Pret owners in discussions for IPO or possible sale

Pret’s parent company JAB Holding has engaged advisors to explore options for the sandwich chain, which include a potential sale or stock market float.
Luxembourg-based JAB, which bought Pret for £1.5bn in 2018, told the Financial Times that it was not “currently” considering a sale, but added: “As we move closer to a potential IPO, we may evaluate bringing on a pre-IPO investor”.
Despite high demand for its products, Pret has struggled with a number of shocks since 2018.
It had a bruising few years during the pandemic – its operating loss slumped to £343m in 2020 – and is now struggling with financial pressure from higher wage costs.
The company has relied on a revamped coffee subscription service to pull customers in from cheaper offerings like Greggs, but has been hit with backlash around attempts to raise prices.
Last year, it attempted to double the price of its monthly coffee subscription to £10, but customer dissatisfaction forced it to roll back the change.
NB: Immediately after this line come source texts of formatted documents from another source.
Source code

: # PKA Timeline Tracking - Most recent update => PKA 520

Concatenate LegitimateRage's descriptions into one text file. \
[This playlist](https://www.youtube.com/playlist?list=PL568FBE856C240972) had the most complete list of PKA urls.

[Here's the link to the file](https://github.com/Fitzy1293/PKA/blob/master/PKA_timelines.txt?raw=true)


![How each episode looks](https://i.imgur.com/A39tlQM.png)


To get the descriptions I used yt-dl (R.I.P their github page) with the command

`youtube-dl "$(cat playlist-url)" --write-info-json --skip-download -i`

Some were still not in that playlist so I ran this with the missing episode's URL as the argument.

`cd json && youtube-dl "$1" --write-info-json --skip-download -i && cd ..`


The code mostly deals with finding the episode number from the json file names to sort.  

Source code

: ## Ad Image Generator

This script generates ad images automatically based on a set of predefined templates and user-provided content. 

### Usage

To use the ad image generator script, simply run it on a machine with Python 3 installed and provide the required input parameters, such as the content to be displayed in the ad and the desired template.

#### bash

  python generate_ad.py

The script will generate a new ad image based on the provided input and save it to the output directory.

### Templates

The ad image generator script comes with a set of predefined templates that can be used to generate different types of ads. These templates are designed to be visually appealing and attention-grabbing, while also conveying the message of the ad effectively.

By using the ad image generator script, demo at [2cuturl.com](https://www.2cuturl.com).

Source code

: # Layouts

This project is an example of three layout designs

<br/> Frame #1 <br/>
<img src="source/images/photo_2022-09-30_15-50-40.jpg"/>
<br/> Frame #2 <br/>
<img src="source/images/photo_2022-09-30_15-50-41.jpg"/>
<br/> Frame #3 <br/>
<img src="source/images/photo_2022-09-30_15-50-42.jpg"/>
Pret’s sales rose by a fifth to £1.1bn in 2023, while adjusted core profit increased 12 per cent to £166m – mainly due to a heavy push into international markets.
While it still mostly operates in the UK – and a third of all its stores are in London – Pret is now open for business in 18 markets.
It plans to open 10 new shops on the east coast of the US by 2026, with New York its “overseas capital”.
The company’s chief executive Pano Christou said that £1 in every £4 spent at Pret was spent outside the UK last year.
“I… look forward to taking Pret to even more people, in more places, next year,” Christou said.
Pret’s outstanding loans and borrowings were £740m at the end of 2023, according to Companies House, although it raised £250m of capital last year.